Mettendo insieme ultrasuoni, imaging ottico e ricostruzione ottica, è possibile determinare la forma, la densità e la composizione della lesione. E se ognuna di queste tecniche usata singolarmente dice qualcosa ai medici su una lesione, la loro combinazione in un unico dispositivo offre un quadro più completo. Grazie a queste informazioni, i medici sperano di poter determinare se una lesione individuata da una mammografia è benigna o maligna senza dover eseguire una biopsia, procedura invasiva che mette a dura prova le risorse mediche e crea notevole ansia alle pazienti.
Lo strumento è ora in fase di validazione clinica presso l’Ospedale San Raffaele di Milano, ma giungere a un prototipo funzionante non è stato sempre semplice. «La sonda conteneva diversi componenti elettronici molto sofisticati che dovevano essere tutti compressi in uno spazio molto piccolo», racconta la docente.
“Il lavoro svolto presso l’Ospedale San Raffaele di Milano da parte di esperti che hanno costituito un unico gruppo per affrontare questo problema farà sì che la diagnosi del cancro in Europa e in tutto il mondo risulti più agevole e accurata.
Anche dopo aver sviluppato un primo prototipo, è stato necessario produrre un secondo modello, vista la difficoltà di inserire in un unico dispositivo portatile le tre tecniche di imaging, che prevedevano laser e rilevatori appositamente progettati e persino tecnologia di raffreddamento ad acqua. Un impegno che è di per sé una sfida per qualsiasi gruppo di ricercatori, ma la distanza imposta dai lockdown legati alla pandemina di COVID-19 ha aumentato le difficoltà per i gruppi coinvolti in questo progetto, sparsi in tutta Europa.

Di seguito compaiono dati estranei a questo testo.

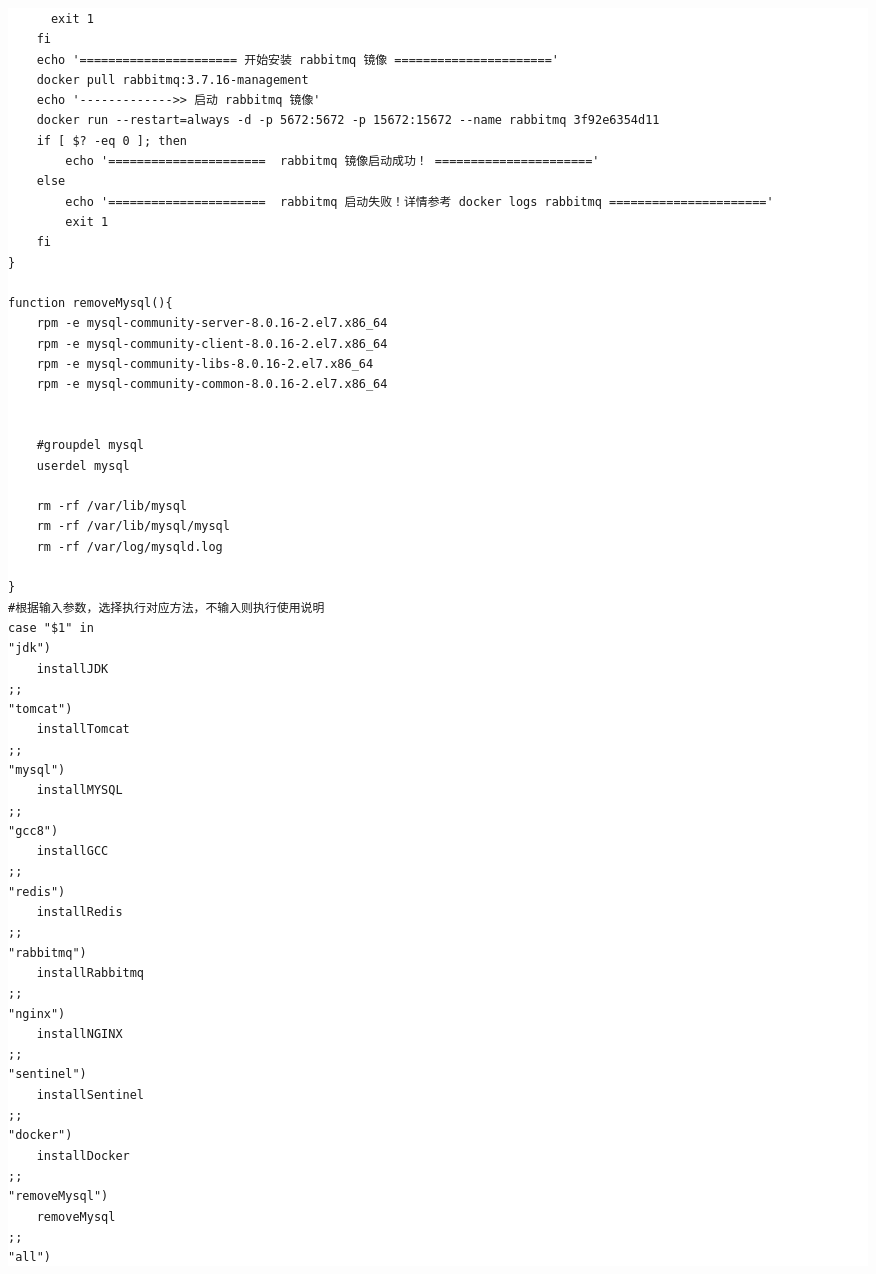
 ```shell
	  exit 1 
	fi
	echo '====================== 开始安装 rabbitmq 镜像 ======================'
	docker pull rabbitmq:3.7.16-management
	echo '------------->> 启动 rabbitmq 镜像'
	docker run --restart=always -d -p 5672:5672 -p 15672:15672 --name rabbitmq 3f92e6354d11
	if [ $? -eq 0 ]; then
		echo '======================  rabbitmq 镜像启动成功！ ======================'
	else
		echo '======================  rabbitmq 启动失败！详情参考 docker logs rabbitmq ======================'
		exit 1
	fi
}

function removeMysql(){
	rpm -e mysql-community-server-8.0.16-2.el7.x86_64
	rpm -e mysql-community-client-8.0.16-2.el7.x86_64 
	rpm -e mysql-community-libs-8.0.16-2.el7.x86_64
	rpm -e mysql-community-common-8.0.16-2.el7.x86_64
	   
	   
	#groupdel mysql
	userdel mysql

	rm -rf /var/lib/mysql
	rm -rf /var/lib/mysql/mysql
	rm -rf /var/log/mysqld.log

}
#根据输入参数，选择执行对应方法，不输入则执行使用说明
case "$1" in
"jdk")
	installJDK
;;
"tomcat")
	installTomcat
;;
"mysql")
	installMYSQL
;;
"gcc8")
	installGCC
;;
"redis")
	installRedis
;;
"rabbitmq")
	installRabbitmq
;;
"nginx")
	installNGINX
;;
"sentinel")
	installSentinel
;;
"docker")
	installDocker
;;
"removeMysql")
	removeMysql
;;
"all")
```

Collaborazione internazionale
Se la logistica della collaborazione è stata resa più complessa dalla pandemia, la prof.ssa Taroni sottolinea prontamente la dedizione dei diversi ricercatori che hanno contribuito allo sviluppo dello scanner. Gli esperti provenienti da Francia, Italia e Germania, con diverse specializzazioni, hanno dato il loro apporto per i diversi tipi di imaging, mentre i ricercatori dal Regno Unito hanno contribuito alla ricostruzione ottica su base quotidiana.
«Tutti hanno fatto sicuramente più del previsto», sottolinea la docente. Sono stati coinvolti ricercatori di estrazione accademica, come lei, aziende private, ma anche i medici dell’Ospedale San Raffaele, sede del progetto.
L’ospedale ha una lunga tradizione nello screening e nella cura del tumore al seno, ma il personale, osserva la docente, si è anche dimostrato molto disponibile a collaborare a questa missione. «La ricerca è qualcosa che a loro piace» ma, «com’è ovvio, le pazienti vengono prima di tutto», quindi è particolarmente grata per il loro coinvolgimento.
Il contributo di un gruppo così eterogeneo è stato la chiave dell’esito positivo del loro lavoro. «Faccio ricerca in ambito accademico», osserva la prof.ssa Taroni «e a volte è difficile per noi entrare nel mondo reale», per cui è stato importante il contributo del dottor Pietro Panizza, responsabile dell’unità di radiologia senologica dell’ospedale.
In un'ottica futura, la docente è ottimista riguardo la prospettiva di lavorare insieme ad altre applicazioni della tecnologia che hanno sviluppato, ad esempio per valutare l’efficacia del trattamento chemioterapico. «Mi piacerebbe avere un’altra opportunità di collaborare ancora con le stesse persone», afferma.